Items from a data source:
- - -

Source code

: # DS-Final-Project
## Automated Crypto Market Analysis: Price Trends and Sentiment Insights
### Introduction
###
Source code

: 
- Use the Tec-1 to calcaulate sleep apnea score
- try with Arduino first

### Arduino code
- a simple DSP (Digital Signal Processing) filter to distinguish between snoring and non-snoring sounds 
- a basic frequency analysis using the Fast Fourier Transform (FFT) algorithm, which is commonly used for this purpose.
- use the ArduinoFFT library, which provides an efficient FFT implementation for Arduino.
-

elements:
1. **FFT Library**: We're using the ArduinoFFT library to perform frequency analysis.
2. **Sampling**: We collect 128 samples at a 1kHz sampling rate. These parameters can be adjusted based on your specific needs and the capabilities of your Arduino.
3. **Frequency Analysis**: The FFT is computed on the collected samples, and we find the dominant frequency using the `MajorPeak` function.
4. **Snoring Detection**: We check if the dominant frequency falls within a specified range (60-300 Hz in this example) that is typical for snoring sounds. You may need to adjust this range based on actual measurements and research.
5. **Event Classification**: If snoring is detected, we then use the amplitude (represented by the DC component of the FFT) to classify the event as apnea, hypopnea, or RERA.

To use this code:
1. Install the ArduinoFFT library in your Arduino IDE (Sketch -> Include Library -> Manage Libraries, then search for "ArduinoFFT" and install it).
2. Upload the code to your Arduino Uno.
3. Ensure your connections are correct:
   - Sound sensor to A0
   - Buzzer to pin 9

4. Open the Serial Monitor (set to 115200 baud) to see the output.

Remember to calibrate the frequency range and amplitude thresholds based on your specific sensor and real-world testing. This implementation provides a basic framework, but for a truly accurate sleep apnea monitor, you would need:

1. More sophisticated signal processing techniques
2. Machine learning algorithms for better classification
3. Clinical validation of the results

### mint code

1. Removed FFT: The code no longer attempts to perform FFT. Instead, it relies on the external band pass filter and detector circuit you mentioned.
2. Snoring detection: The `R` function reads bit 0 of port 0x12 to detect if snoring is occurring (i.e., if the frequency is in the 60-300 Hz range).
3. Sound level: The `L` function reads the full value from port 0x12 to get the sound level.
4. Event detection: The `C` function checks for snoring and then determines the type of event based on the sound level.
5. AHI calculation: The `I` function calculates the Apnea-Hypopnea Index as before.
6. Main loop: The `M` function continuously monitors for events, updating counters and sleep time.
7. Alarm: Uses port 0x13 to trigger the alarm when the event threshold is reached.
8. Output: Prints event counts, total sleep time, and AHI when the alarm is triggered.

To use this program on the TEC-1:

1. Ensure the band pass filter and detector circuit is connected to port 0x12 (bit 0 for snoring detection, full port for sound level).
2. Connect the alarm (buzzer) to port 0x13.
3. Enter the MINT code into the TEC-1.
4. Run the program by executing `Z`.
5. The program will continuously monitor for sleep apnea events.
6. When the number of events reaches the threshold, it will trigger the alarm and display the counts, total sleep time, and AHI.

- - -

Look back at the entries above and repeat, unchanged, every line from the line holding "- Use the Tec-1" through the line holding "- a basic frequency".

- Use the Tec-1 to calcaulate sleep apnea score
- try with Arduino first

### Arduino code
- a simple DSP (Digital Signal Processing) filter to distinguish between snoring and non-snoring sounds 
- a basic frequency analysis using the Fast Fourier Transform (FFT) algorithm, which is commonly used for this purpose.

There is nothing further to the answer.